Private education is not the cause of better outcomes. It is just a statistic with confounding factors. There's also a huge issue of private schools being for profit businesses, so looking good is important. They will remove poor performing students, and they will pass students who don't deserve it. There was at least one charter school that had almost no attendance but an almost 100% pass rate, because it was more profitable to pass them regardless and not enforce attendance.
Profit should not be the measure of success for a school, so why would we ever want to make that the case? The only reasons are either to line someone's pockets or to get more children to go to indoctrination chambers rather than places of education.
That said, there are plenty of issues with public education in the US. You point to how much we spend per student, but look at how little money teachers make. Things need to change for sure, but that isn't turning them into institutions for turning out money rather than good students. Just look at for-profit universities in the US. There are very few good ones and the vast majority of good universities are public. (You still have to pay tuition obviously, but they get some amount of public funding but have to conform to certain rules.)
Interesting, so people that have the ability to send their kids to different schools, like having a school choice, is having more input and the kids are provided better materials and resources than they are in public schools!
first off, not all private schools are for profit. Secondly, that's the point, they need to do well, or they don't make money. That's like saying 'dammit, apple only makes money because they provide a service that billions of people pay for and enjoy!! grrrr, I wish we just had one standard government phone for everyone!"
Really? You're saying the private schools are the issue with this? Public schools it's literally illegal to hold someone back.
And baltimore public schools produce illiterate kids. You think using one example to base your opinion off of all charter schools is okay? I'll do the same but can name hundreds of public schools.
I didn't. I made test scores and success in life a metric for it. Right now, schools are more segregated since they were literally segregated.
Your policy of forcing every kid to go to public school and requiring that parents will need to pay 40k to a private school to get a better education only hurts people. There are plenty of benchmarks we can require to ensure private schools take in students from different demographics. Right now a poor inner city kid is sent to a shitty inner city school, without an option to actually go to a good school. Give parents the option to do that.

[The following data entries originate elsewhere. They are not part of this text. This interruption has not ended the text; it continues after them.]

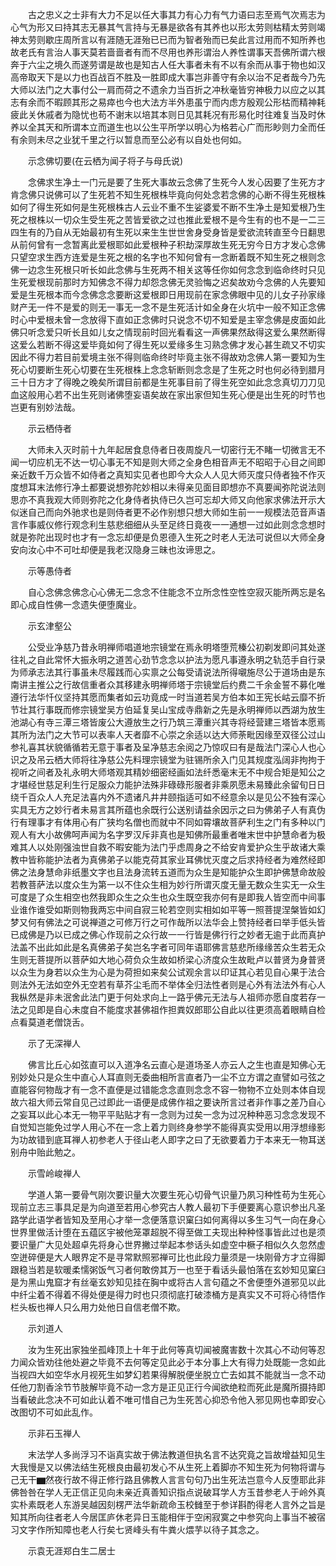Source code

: <!-- { "loadSidebar": true } -->
　　古之忠义之士非有大力不足以任大事其力有心力有气力语曰志至焉气次焉志为心气为形又曰持其志无暴其气言持与无暴是欲各有其养也以形太劳则枯精太劳则竭神太劳则歇庄周所言以有涯随无涯殆已已而为智者殆而已矣此言过用而不知所养也故老氏有言治人事天莫若啬啬者有而不尽用也养形谓治人养性谓事天吾佛所谓六根奔于六尘之境久而遂劳谓是故也是知古人任大事者未有不以有余而从事于物也如汉高帝取天下是以力也百战百不胜及一胜即成大事岂非善守有余以治不足者哉今乃先大师以法门之大事付公一肩而荷之不遗余力当百折之冲秋毫皆穷神极力以应之以其志有余而不暇顾其形之易瘁也今也大法方半外患虽宁而内虑方殷观公形枯而精神耗疲此关休戚者为隐忧也苟不谢末以培其本则日见其耗况有形易化时往难复当及时休养以全其天和所谓本立而道生也以公生平所学以明心为格若心广而形眇则力全而任有余则未尽之业犹千里之行以暂息而至公必有以自处也何如。

　　示念佛切要(在云栖为闻子将子与母氏说)

　　念佛求生净土一门元是要了生死大事故云念佛了生死今人发心因要了生死方才肯念佛只说佛可以了生死若不知生死根株毕竟向何处念若念佛的心断不得生死根株如何了得生死如何是生死根株古人云业不重不生娑婆爱不断不生净土是知爱根乃生死之根株以一切众生受生死之苦皆爱欲之过也推此爱根不是今生有的也不是一二三四生有的乃自从无始最初有生死以来生生世世舍身受身皆是爱欲流转直至今日翻思从前何曾有一念暂离此爱根耶如此爱根种子积劫深厚故生死无穷今日方才发心念佛只望空求生西方连爱是生死之根的名字也不知何曾有一念断着既不知生死之根则念佛一边念生死根只听长如此念佛与生死两不相关这等任你如何念念到临命终时只见生死爱根现前那时方知佛念不得力却怨念佛无灵验悔之迟矣故劝今念佛的人先要知爱是生死根本而今念佛念念要断这爱根即日用现前在家念佛眼中见的儿女子孙家缘财产无一件不是爱的则无一事无一念不是生死活计如全身在火坑中一般不知正念佛时心中爱根未曾一念放得下直如正念佛时只说念不切不知爱是主宰念佛是皮面如此佛只听念爱只听长且如儿女之情现前时回光看看这一声佛果然敌得这爱么果然断得这爱么若断不得这爱毕竟如何了得生死以爱缘多生习熟念佛才发心甚生疏又不切实因此不得力若目前爱境主张不得则临命终时毕竟主张不得故劝念佛人第一要知为生死心切要断生死心切要在生死根株上念念斩断则念念是了生死之时也何必待到腊月三十日方才了得晚之晚矣所谓目前都是生死事目前了得生死空如此念念真切刀刀见血这般用心若不出生死则诸佛堕妄语矣故在家出家但知生死心便是出生死的时节也岂更有别妙法哉。

　　示云栖侍者

　　大师未入灭时前十九年起居食息侍者日夜周旋凡一切密行无不睹一切微言无不闻一切应机无不达一切心事无不知是则大师之全身色相音声无不昭昭于心目之间即亲近数千万众皆不如侍者之真知实见者也即今大众人人见大师灭度只侍者独不作灭度想耳末法修行净土都要说想弥陀妙相以未得亲见面目即想亦不真要闻弥陀说法则思亦不真我观大师则弥陀之化身侍者执侍已久岂可忘却大师又向他家求佛法开示大似迷自己而向外驰求也是则侍者更不必作别想只想大师如生前一一规模法范音声语言作事威仪修行观念利生慈悲细细从头至足终日竟夜一一通想一过如此则念念想时就是弥陀出现时也才有一念忘却便是负恩德入生死之时老人无法可说但以大师全身安向汝心中不可吐却便是我老汉隐身三昧也汝谛思之。

　　示等愚侍者

　　自心念佛念佛念心心佛无二念念不住能念不立所念性空性空寂灭能所两忘是名即心成自性佛一念遗失便堕魔业。

　　示玄津壑公

　　公受业净慈乃昔永明禅师唱道地宗镜堂在焉永明塔堕荒榛公初剃发即问其处遂往礼之自此常怀大振永明之道苦心劲节念念以护法为愿凡事遵永明之轨范手自行录为师承志法其行事虽未尽履践而心实禀之公每受请说法所得嚫施尽公于道场由是东南讲主推公之行故信重者众其移建永明禅师塔于宗镜堂后约费二千余金誓不募化唯遵行法华忏仪坚持其愿而集者如云功竟成一时当道若吴方伯本如王宪长岵云靡不折节壮其行事既而修宗镜堂吴方伯延复吴山宝成寺鼎新之先是永明禅师以西湖为放生池湖心有寺三潭三塔皆废公大遵放生之行乃筑三潭重兴其寺将经营建三塔皆本愿焉其所为法门之大节可以表率人天者靡不心崇之余适以达大师荼毗因缘至双径公过山参礼喜其状貌循循若无意于事者及呈净慈志余阅之乃惊叹曰有是哉法门深心人也心识之及吊云栖大师将往净慈公先料理宗镜堂为驻锡所余入门见其规度泓阔非拘拘于视听之间者及礼永明大师塔观其精妙细密经画如法纤悉毫末无不中规合矩是知公之才堪经世慈足利生行足服众力能护法殊非碌碌形服者非乘夙愿未易臻此余留旬日日绕千百众人人充足法喜内外不遗诸凡井井颐指适可如不经意余以是见公不独有深心实具无方之妙行者未易言其所蕴也余既行公送别请益余因示之曰为佛弟子人有真伪行有理事才有体用心有广狭均名僧也而就中不同如霄壤故菩萨利生之门有多种以门观人有大小故佛呵声闻为名字罗汉斥非真也是知佛所最重者唯末世中护慧命者为极难其人以处刚强浊世自救不暇安能为法门乎虑周身之不给安肯爱护众生乎故诸大乘教中皆称能护法者为真佛弟子以能克荷其家业耳佛忧灭度之后求持经者为难然经即佛之法身慧命非纸墨文字也且法身流转五道而为众生是知能护众生即护佛慧命故般若教菩萨法以度众生为第一以不住众生相为妙行所谓灭度无量无数众生实无一众生可度是了众生相空也然我即众生之众生也众生既空我亦何有是即我人皆空而中间事业谁作谁受如斯则物我两忘中间自寂三轮若空则实相如如平等一照菩提涅槃皆如幻梦又何有佛法之可说禅道之可修万行之可作哉所以法华会上赞持经者曰举手低头皆已成佛是乃以已成之佛心作现前之众行故一一行皆是佛行行之妙者无逾于此而真护法盖不出此如此是名真佛弟子矣岂名字者可同年语耶佛言慈悲所缘缘苦众生若无众生则无菩提所以菩萨如大地心荷负众生故如桥梁心济度众生故毗卢以普贤为身普贤以众生为身若以众生为心是为荷担如来矣公试观余言以印证其心若见自心果于法合则法外无法如空外无空若有草芥尘毛而不举体全归法性者则是心外有法法外有心人我枞然是非未泯舍此法门更于何处求向上一路乎佛元无法与人祖师亦愿自度若存一法之见即是自心未度自不能度求甚佛祖作担粪奴郎耶公自此以往更须高着眼睛自检点看莫道老僧饶舌。

　　示了无深禅人

　　佛言比丘心如弦直可以入道净名云直心是道场圣人亦云人之生也直是知佛心无别妙处只是众生中直心人耳直则无委曲相所言直者乃一尘不立方谓之直譬如弓弦之直能容何物哉才有一念不直便是过错能念念直则念念不容一物物不立处则本体自现故六祖大师云常自见己过即此一语便是成佛作祖之要诀所言过者非作事之差乃自心之妄耳以此心本无一物平平贴贴才有一念则为过矣一念为过况种种恶习念念发现不自觉知岂能免过学人用心不在一念上着力则终身参学不能得真实受用以用浮想缘影为功故错到底耳禅人初参老人于径山老人即字之曰了无欲要着力于本来无一物耳送别舟中贻此勉之。

　　示雪岭峻禅人

　　学道人第一要骨气刚次要识量大次要生死心切骨气识量乃夙习种性苟为生死心现前立志三事具足是为向道至若用心参究古人教人最初下手便要离心意识参出凡圣路学此语学者皆知及至用心才举一念便落意识窠臼如何离得以多生习气一向在身心世界里做活计堕在五蕴区宇被他笼罩超脱不得至做工夫现出种种怪事皆此过也是须要识量广大见处超卓先将身心世界撇过举起本参话头如虚空中橛子相似久久忽然虚空迸碎便是大人眼界定不是寻常默照邪禅可比也此段力量须是一块刚骨方才立得脚跟稳当若是软暖柔懦粥饭气习者何敢傍其万一也至于看话头最怕落在玄妙知见窠臼是为黑山鬼窟才有丝毫玄妙知见挂在胸中或将古人言句蕴之不舍便堕外道邪见以此中纤尘着不得着不得处便是得力时也只须彻底打破漆桶方是真实又不可将心待悟作栏头板也禅人只么用力处他日自信老僧不欺。

　　示刘道人

　　汝为生死出家独坐孤峰顶上十年于此何等真切闻被魔害数十次其心不动何等忍力闻众皆劝往他处避之毕竟不去何等定见此必于本分事上大有得力处既能一念如此当视四大如空华水月视死生如梦幻若果得解脱便坐脱立亡去如其不能就当一念不动任他刀割香涂节节肢解毕竟不动一念方是正见正行今闻欲绝粒而死此是魔所摄持即当看破此念决不可如此认着不唯可惜自己为生死苦心抑恐令他入邪见网也幸即安心改图切不可如此乱作。

　　示非石玉禅人

　　末法学人多尚浮习不诣真实故于佛法教道但执名言不达究竟之旨故增益知见生大我慢是又以佛法结生死根良由最初发心不从生死上着脚亦不知生死为何物将谓与己无干▆然夜行故不得正修行路且佛教人言言句句乃出生死法岂意今人反堕耶此非佛咎咎在学人无正信正见向未亲近真善知识指点说破耳学人方玉昔参老人于岭外真实朴素既老人东游吴越因刻楞严法华新疏命玉校雠至于参详斟酌得老人言外之旨是知其所向往者老人今居匡庐休老异日玉能相伴于空闲寂寞之中参究向上事当不被宿习文字作所知障也老人行矣七贤峰头有牛粪火煨芋以待子其念之。

　　示袁无涯郑白生二居士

How public schools are run aren't making good students. I want to switch it up by offering the choice for schools.
My app is removing everything I type when I scroll up, and I'm not going to work around that. Anyway, you're misrepresenting what I said, whether purposeful or not. People with resources and money will always have better outcomes no matter where they go to school. It just so happens that many (most) private schools have a barrier that prevents people without resources from attending, so private schools appear to do better because they have better outcomes, but it's by design. The design isn't that they're better educators either, it's that their choosing to only accept people who will already likely have better outcomes because of confounding factors.
I have addressed one way to get around that off the top of my head above. I'm sure there are plenty of other ways.